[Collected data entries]
▬▬▬▬▬▬▬▬▬▬
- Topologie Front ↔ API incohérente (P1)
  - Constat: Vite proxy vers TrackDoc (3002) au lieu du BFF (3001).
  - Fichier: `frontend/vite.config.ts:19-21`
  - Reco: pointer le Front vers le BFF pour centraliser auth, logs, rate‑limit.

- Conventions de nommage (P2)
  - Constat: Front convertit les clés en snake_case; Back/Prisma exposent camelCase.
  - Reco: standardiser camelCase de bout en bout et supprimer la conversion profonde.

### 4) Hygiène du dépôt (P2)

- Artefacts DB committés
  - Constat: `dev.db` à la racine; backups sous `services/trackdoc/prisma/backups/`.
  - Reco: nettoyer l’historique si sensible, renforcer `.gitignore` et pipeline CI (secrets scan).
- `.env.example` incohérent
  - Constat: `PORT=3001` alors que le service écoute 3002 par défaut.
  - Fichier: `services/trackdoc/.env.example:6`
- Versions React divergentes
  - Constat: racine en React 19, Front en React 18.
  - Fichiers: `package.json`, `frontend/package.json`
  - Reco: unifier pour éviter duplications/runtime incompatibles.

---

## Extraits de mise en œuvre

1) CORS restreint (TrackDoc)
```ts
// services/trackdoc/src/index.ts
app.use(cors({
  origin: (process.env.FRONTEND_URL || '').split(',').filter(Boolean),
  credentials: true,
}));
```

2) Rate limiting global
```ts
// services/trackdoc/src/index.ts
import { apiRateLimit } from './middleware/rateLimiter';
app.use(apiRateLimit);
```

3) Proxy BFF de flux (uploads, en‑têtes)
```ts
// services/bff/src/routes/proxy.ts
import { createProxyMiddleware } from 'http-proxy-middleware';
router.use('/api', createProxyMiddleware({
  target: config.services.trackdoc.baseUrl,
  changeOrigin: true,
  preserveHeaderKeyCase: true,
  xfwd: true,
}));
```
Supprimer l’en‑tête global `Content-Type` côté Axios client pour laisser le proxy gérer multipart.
▬▬▬▬▬▬▬▬▬▬
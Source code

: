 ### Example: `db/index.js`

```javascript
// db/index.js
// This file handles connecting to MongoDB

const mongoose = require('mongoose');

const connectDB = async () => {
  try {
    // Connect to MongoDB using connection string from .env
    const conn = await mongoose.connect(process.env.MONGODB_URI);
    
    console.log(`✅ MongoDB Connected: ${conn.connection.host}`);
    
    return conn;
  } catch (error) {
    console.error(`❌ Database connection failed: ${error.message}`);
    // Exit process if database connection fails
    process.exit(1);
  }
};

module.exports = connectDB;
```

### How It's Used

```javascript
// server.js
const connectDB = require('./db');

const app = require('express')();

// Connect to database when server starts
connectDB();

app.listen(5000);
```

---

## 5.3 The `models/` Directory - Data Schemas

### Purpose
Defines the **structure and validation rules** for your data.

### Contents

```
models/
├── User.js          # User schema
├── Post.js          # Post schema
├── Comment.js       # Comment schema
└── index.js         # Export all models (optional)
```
▬▬▬▬▬▬▬▬▬▬
--- WHAT IS BEING ASKED ---
Each line of the records that contains the string "pour" must be copied.

--- RESPONSE FOR THIS EXERCISE ---
  - Reco: pointer le Front vers le BFF pour centraliser auth, logs, rate‑limit.
  - Reco: unifier pour éviter duplications/runtime incompatibles.
Supprimer l’en‑tête global `Content-Type` côté Axios client pour laisser le proxy gérer multipart.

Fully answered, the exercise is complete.